What’s in a name? Is a good movie with a bad name still a good movie? It is, and while I Like Killing Flies has about the worst name since The Incredibly Strange Creatures Who Stopped Living and Became Crazy Mixed Up Zombies, it’s still a very good, very funny and gloriously New York movie. In fact it’s almost too much fun to be a documentary.
Kenny Shopsin is one of those New York City fixtures; his Greenwich Village diner is one of those places that you have to go to at least once – well maybe twice, since it’s quite possible you’ll get kicked out the first time you go. Shopsins has a very specific code of conduct, including no cell phones and no groups bigger than four. But it’s worth the humiliation of being booted by Kenny; the place makes some of the best food you’ll ever eat.
While the food’s damn good, what makes Shopsins so special is that there are over 900 items on the menu and they’re all made from scratch when you order. The pancake selection alone is mind-blowing, including “Post-modern pancakes,” where you make pancakes, chop them up, put them in pancake batter and make new pancakes.
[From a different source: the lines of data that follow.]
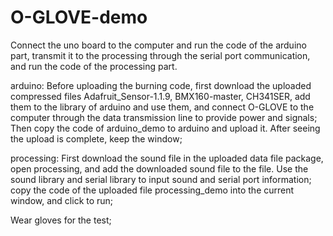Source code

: # O-GLOVE-demo

Connect the uno board to the computer and run the code of the arduino part, transmit it to the processing through the serial port communication, and run the code of the processing part.

arduino:
Before uploading the burning code, first download the uploaded compressed files Adafruit_Sensor-1.1.9, BMX160-master, CH341SER, add them to the library of arduino and use them, and connect O-GLOVE to the computer through the data transmission line to provide power and signals; Then copy the code of arduino_demo to arduino and upload it. After seeing the upload is complete, keep the window;

processing:
First download the sound file in the uploaded data file package, open processing, and add the downloaded sound file to the file. Use the sound library and serial library to input sound and serial port information; copy the code of the uploaded file processing_demo into the current window, and click to run;

Wear gloves for the test;
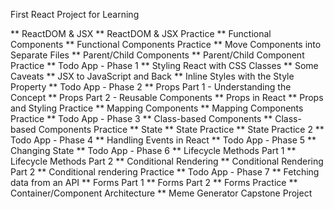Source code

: First React Project for Learning

** ReactDOM & JSX
** ReactDOM & JSX Practice
** Functional Components
** Functional Components Practice
** Move Components into Separate Files
** Parent/Child Components
** Parent/Child Component Practice
** Todo App - Phase 1
** Styling React with CSS Classes
** Some Caveats
** JSX to JavaScript and Back
** Inline Styles with the Style Property
** Todo App - Phase 2
** Props Part 1 - Understanding the Concept
** Props Part 2 - Reusable Components
** Props in React
** Props and Styling Practice
** Mapping Components
** Mapping Components Practice
** Todo App - Phase 3
** Class-based Components
** Class-based Components Practice
** State
** State Practice
** State Practice 2
** Todo App - Phase 4
** Handling Events in React
** Todo App - Phase 5
** Changing State
** Todo App - Phase 6
** Lifecycle Methods Part 1
** Lifecycle Methods Part 2
** Conditional Rendering
** Conditional Rendering Part 2
** Conditional rendering Practice
** Todo App - Phase 7
** Fetching data from an API
** Forms Part 1
** Forms Part 2
** Forms Practice
** Container/Component Architecture
** Meme Generator Capstone Project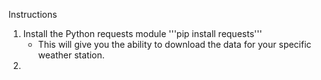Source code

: Instructions

1. Install the Python requests module
	'''pip install requests'''
	* This will give you the ability to download the data for your specific weather station.
2. 
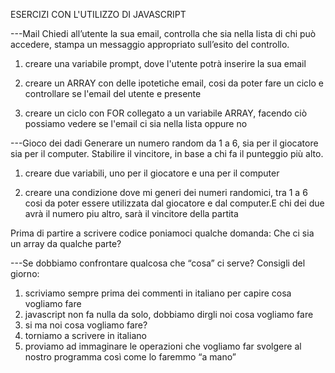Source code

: ESERCIZI CON L'UTILIZZO DI JAVASCRIPT

---Mail
Chiedi all’utente la sua email,
controlla che sia nella lista di chi può accedere,
stampa un messaggio appropriato sull’esito del controllo.

1. creare una variabile prompt, dove l'utente potrà inserire la sua email

2. creare un ARRAY con delle ipotetiche email, cosi da poter fare un ciclo e controllare se l'email del utente e presente

3. creare un ciclo con FOR collegato a un variabile ARRAY, facendo ciò possiamo vedere se l'email ci sia nella lista oppure no

---Gioco dei dadi
Generare un numero random da 1 a 6, sia per il giocatore sia per il computer.
Stabilire il vincitore, in base a chi fa il punteggio più alto.

1. creare due variabili, uno per il giocatore e una per il computer

2. creare una condizione dove mi generi dei numeri randomici, tra 1 a 6 cosi da poter essere utilizzata dal giocatore e dal computer.E chi dei due avrà il numero piu altro, sarà il vincitore della partita

Prima di partire a scrivere codice poniamoci qualche domanda:
Che ci sia un array da qualche parte?

---Se dobbiamo confrontare qualcosa che “cosa” ci serve?
Consigli del giorno:

1. scriviamo sempre prima dei commenti in italiano per capire cosa vogliamo fare
2. javascript non fa nulla da solo, dobbiamo dirgli noi cosa vogliamo fare
3. si ma noi cosa vogliamo fare?
4. torniamo a scrivere in italiano
5. proviamo ad immaginare le operazioni che vogliamo far svolgere al nostro programma così come lo faremmo “a mano”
Filmmaker Matt Mahurin understood that a guy like Kenny Shopsin is the sort of personality that anchors a great documentary, and he really lucked out by making his film when Shopsin was about to move two blocks over to a new, bigger place. It’s a transition, and the uncertainty and stress bring out Kenny Shopsin’s most Shopsinesque qualities: the guy does not shut up, and he entertainingly holds forth on every possible topic from the state of world affairs, the arrows they put on plastic grocery store fruit bags and the titular topic of the joys of killing flies in an urban eatery.
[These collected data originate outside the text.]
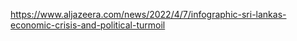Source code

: https://www.aljazeera.com/news/2022/4/7/infographic-sri-lankas-economic-crisis-and-political-turmoil
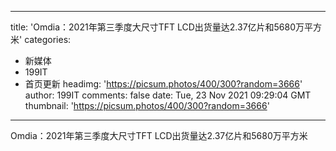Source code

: 
---
title: 'Omdia：2021年第三季度大尺寸TFT LCD出货量达2.37亿片和5680万平方米'
categories: 
 - 新媒体
 - 199IT
 - 首页更新
headimg: 'https://picsum.photos/400/300?random=3666'
author: 199IT
comments: false
date: Tue, 23 Nov 2021 09:29:04 GMT
thumbnail: 'https://picsum.photos/400/300?random=3666'
---

<div>   
Omdia：2021年第三季度大尺寸TFT LCD出货量达2.37亿片和5680万平方米  
</div>
            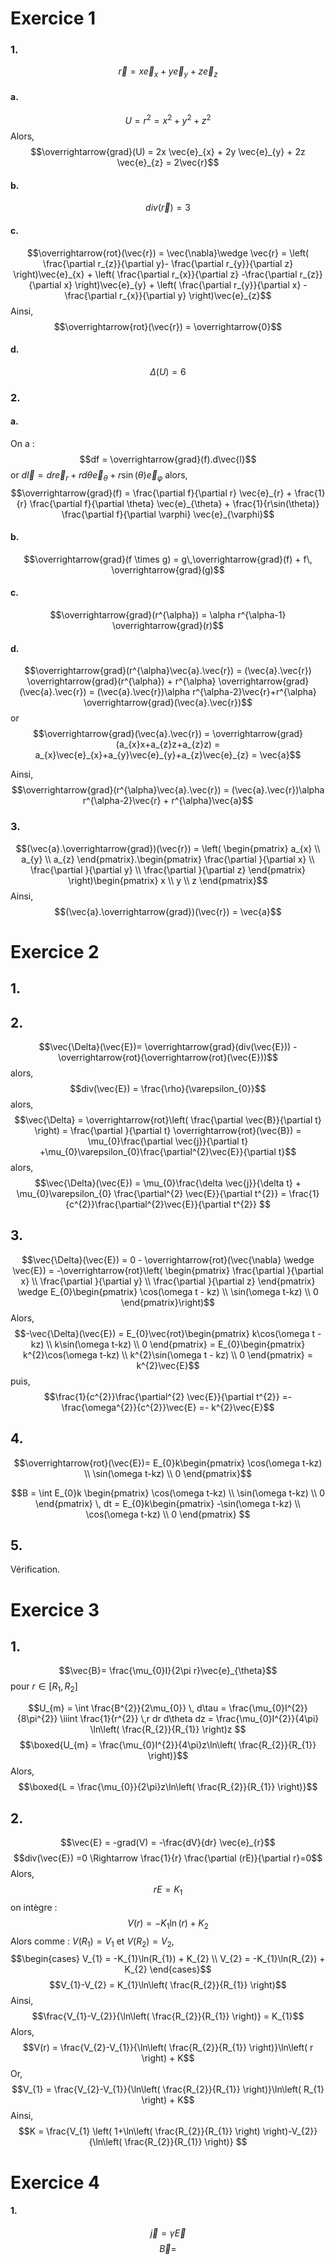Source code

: # Exercice 1
### 1.
$$\vec{r} = x\vec{e}_{x}+y\vec{e}_{y}+z\vec{e}_{z}$$
#### a.
$$U = r^{2} = x^{2}+y^{2}+z^{2}$$
Alors, 
$$\overrightarrow{grad}(U) = 2x \vec{e}_{x} + 2y \vec{e}_{y} + 2z \vec{e}_{z} = 2\vec{r}$$
#### b.
$$div(\vec{r}) = 3$$

#### c.
$$\overrightarrow{rot}(\vec{r}) = \vec{\nabla}\wedge \vec{r} = \left( \frac{\partial r_{z}}{\partial y}- \frac{\partial r_{y}}{\partial z}  \right)\vec{e}_{x} + \left( \frac{\partial r_{x}}{\partial z} -\frac{\partial r_{z}}{\partial x}  \right)\vec{e}_{y} + \left( \frac{\partial r_{y}}{\partial x} -\frac{\partial r_{x}}{\partial y}  \right)\vec{e}_{z}$$
Ainsi, 
$$\overrightarrow{rot}(\vec{r}) = \overrightarrow{0}$$

#### d.
$$\Delta(U) = 6$$

### 2.
#### a.
On a :
$$df = \overrightarrow{grad}(f).d\vec{l}$$
or $d\vec{l} = dr \vec{e}_{r} + rd{\theta}\vec{e}_{\theta} + r\sin(\theta)\vec{e}_{\varphi}$
alors, 
$$\overrightarrow{grad}(f) = \frac{\partial f}{\partial r} \vec{e}_{r} + \frac{1}{r} \frac{\partial f}{\partial \theta} \vec{e}_{\theta} + \frac{1}{r\sin(\theta)} \frac{\partial f}{\partial \varphi} \vec{e}_{\varphi}$$

#### b.
$$\overrightarrow{grad}(f \times g) = g\,\overrightarrow{grad}(f) + f\, \overrightarrow{grad}(g)$$

#### c.
$$\overrightarrow{grad}(r^{\alpha}) = \alpha r^{\alpha-1}  \overrightarrow{grad}(r)$$

#### d.
$$\overrightarrow{grad}(r^{\alpha}\vec{a}.\vec{r}) = (\vec{a}.\vec{r}) \overrightarrow{grad}(r^{\alpha}) + r^{\alpha} \overrightarrow{grad}(\vec{a}.\vec{r}) = (\vec{a}.\vec{r})\alpha r^{\alpha-2}\vec{r}+r^{\alpha} \overrightarrow{grad}(\vec{a}.\vec{r})$$
or
$$\overrightarrow{grad}(\vec{a}.\vec{r}) = \overrightarrow{grad}(a_{x}x+a_{z}z+a_{z}z) = a_{x}\vec{e}_{x}+a_{y}\vec{e}_{y}+a_{z}\vec{e}_{z} = \vec{a}$$

Ainsi, 
$$\overrightarrow{grad}(r^{\alpha}\vec{a}.\vec{r}) = (\vec{a}.\vec{r})\alpha r^{\alpha-2}\vec{r} + r^{\alpha}\vec{a}$$

### 3.
$$(\vec{a}.\overrightarrow{grad})(\vec{r}) = \left( \begin{pmatrix}
a_{x} \\
a_{y} \\
a_{z}
\end{pmatrix}.\begin{pmatrix}
\frac{\partial }{\partial x} \\
\frac{\partial }{\partial y}  \\
\frac{\partial }{\partial z}  
\end{pmatrix} \right)\begin{pmatrix}
x \\
y \\
z
\end{pmatrix}$$
Ainsi, 
$$(\vec{a}.\overrightarrow{grad})(\vec{r}) = \vec{a}$$

# Exercice 2
## 1.
## 2.
$$\vec{\Delta}(\vec{E})= \overrightarrow{grad}(div(\vec{E})) - \overrightarrow{rot}(\overrightarrow{rot}(\vec{E}))$$
alors, 
$$div(\vec{E}) = \frac{\rho}{\varepsilon_{0}}$$
alors, 
$$\vec{\Delta} = \overrightarrow{rot}\left( \frac{\partial \vec{B}}{\partial t}  \right) = \frac{\partial }{\partial t} \overrightarrow{rot}(\vec{B}) = \mu_{0}\frac{\partial \vec{j}}{\partial t} +\mu_{0}\varepsilon_{0}\frac{\partial^{2}\vec{E}}{\partial t}$$
alors, 
$$\vec{\Delta}(\vec{E}) = \mu_{0}\frac{\delta \vec{j}}{\delta t} + \mu_{0}\varepsilon_{0} \frac{\partial^{2} \vec{E}}{\partial t^{2}}  = \frac{1}{c^{2}}\frac{\partial^{2}\vec{E}}{\partial t^{2}} $$

## 3.
$$\vec{\Delta}(\vec{E}) = 0 - \overrightarrow{rot}(\vec{\nabla} \wedge \vec{E}) = -\overrightarrow{rot}\left( \begin{pmatrix}
\frac{\partial }{\partial x}  \\
\frac{\partial }{\partial y}  \\
\frac{\partial }{\partial z}  
\end{pmatrix} \wedge E_{0}\begin{pmatrix}
\cos(\omega t - kz) \\
\sin(\omega t-kz) \\
0
\end{pmatrix}\right)$$
Alors, 
$$-\vec{\Delta}(\vec{E}) = E_{0}\vec{rot}\begin{pmatrix}
k\cos(\omega t - kz) \\
k\sin(\omega t-kz) \\
0
\end{pmatrix} = E_{0}\begin{pmatrix}
k^{2}\cos(\omega t-kz) \\
k^{2}\sin(\omega t - kz) \\
0
\end{pmatrix} = k^{2}\vec{E}$$
puis, 
$$\frac{1}{c^{2}}\frac{\partial^{2} \vec{E}}{\partial t^{2}} =- \frac{\omega^{2}}{c^{2}}\vec{E} =- k^{2}\vec{E}$$

## 4.
$$\overrightarrow{rot}(\vec{E})= E_{0}k\begin{pmatrix}
\cos(\omega t-kz) \\
\sin(\omega t-kz) \\
0
\end{pmatrix}$$

$$B = \int E_{0}k \begin{pmatrix}
\cos(\omega t-kz) \\
\sin(\omega t-kz) \\
0
\end{pmatrix} \, dt = E_{0}k\begin{pmatrix}
-\sin(\omega t-kz) \\
\cos(\omega t-kz) \\
0
\end{pmatrix} $$


## 5.
Vérification.

# Exercice 3
## 1.
$$\vec{B}= \frac{\mu_{0}I}{2\pi r}\vec{e}_{\theta}$$
pour $r \in [R_{1}, R_{2}]$ 

$$U_{m} = \int \frac{B^{2}}{2\mu_{0}} \, d\tau = \frac{\mu_{0}I^{2}}{8\pi^{2}} \iiint \frac{1}{r^{2}}  \,r dr d\theta dz  = \frac{\mu_{0}I^{2}}{4\pi} \ln\left( \frac{R_{2}}{R_{1}} \right)z  $$
$$\boxed{U_{m} = \frac{\mu_{0}I^{2}}{4\pi}z\ln\left( \frac{R_{2}}{R_{1}} \right)}$$
Alors, 
$$\boxed{L = \frac{\mu_{0}}{2\pi}z\ln\left( \frac{R_{2}}{R_{1}} \right)}$$

## 2.
$$\vec{E} = -grad(V) = -\frac{dV}{dr} \vec{e}_{r}$$
$$div(\vec{E}) =0 \Rightarrow \frac{1}{r} \frac{\partial (rE)}{\partial r}=0$$
Alors, 
$$rE = K_{1}$$
on intègre : 
$$V(r) = -K_{1} \ln(r)+K_{2}$$
Alors comme : $V(R_{1}) = V_{1}$ et $V(R_{2})= V_{2}$, 
$$\begin{cases}
V_{1} = -K_{1}\ln(R_{1}) + K_{2} \\
V_{2} = -K_{1}\ln(R_{2}) + K_{2}
\end{cases}$$
$$V_{1}-V_{2} = K_{1}\ln\left( \frac{R_{2}}{R_{1}} \right)$$
Ainsi, 
$$\frac{V_{1}-V_{2}}{\ln\left( \frac{R_{2}}{R_{1}} \right)} = K_{1}$$
Alors, 
$$V(r) = \frac{V_{2}-V_{1}}{\ln\left( \frac{R_{2}}{R_{1}} \right)}\ln\left( r \right) + K$$
Or, 
$$V_{1} = \frac{V_{2}-V_{1}}{\ln\left( \frac{R_{2}}{R_{1}} \right)}\ln\left( R_{1} \right) + K$$
Ainsi, 
$$K = \frac{V_{1} \left( 1+\ln\left( \frac{R_{2}}{R_{1}} \right) \right)-V_{2}}{\ln\left( \frac{R_{2}}{R_{1}} \right)} $$

# Exercice 4
#### 1.
$$\vec{j} = \gamma \vec{E}$$
$$\vec{B} = $$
The story of Shopsins is also a story of family – Kenny and his wife have five kids, who spend their summers working with their dad. It’s a strange family (even I blushed at some of Shopsin’s language – at one point his two examples of hobbies are getting fisted in the ass and collecting porcelain figurines), but it’s a loving one. It’s one of those families – eccentric New York Jews – that make a wonderful mockery of traditional family values. These people don’t live their lives the way the GOP wants them to, but they’re supportive and happy anyway.
I Like Killing Flies is shot on digital which, on the DVD screener I received, gives everything a herky jerky webcam look. It’s distracting at first, but you start to ignore it, since the movie isn’t about the visuals but about the people.
Shopsins’ move is really indicative of the New York City of today. The place goes from being a small, dark hole in the wall on a side street to a big, airy restaurant on a main strip. Kenny brings over the ephemera he collected over the years at the original location, but at the new place they look like wacky TGI Fridays style affectations. I would have liked for the film to stick with Shopsin after the move; instead Mahurin uses the move as his end point, adding on a one year later epilogue. Kenny’s concerned with how the move will affect him, worried that he won’t be able to adjust to the new environment. Mahurin shows a little of the adjustment – on the first day at the new location Kenny can’t find any of his ingredients – but I feel like there’s a whole other story here.
I Like Killing Flies, terrible title and all, is an enjoyable cinematic experience, a fun and entertaining look at a uniquely New York personality. But where it succeeded the most was in making me hungry, and convincing me that this week I’ll have to make my first trip to the new Shopsins.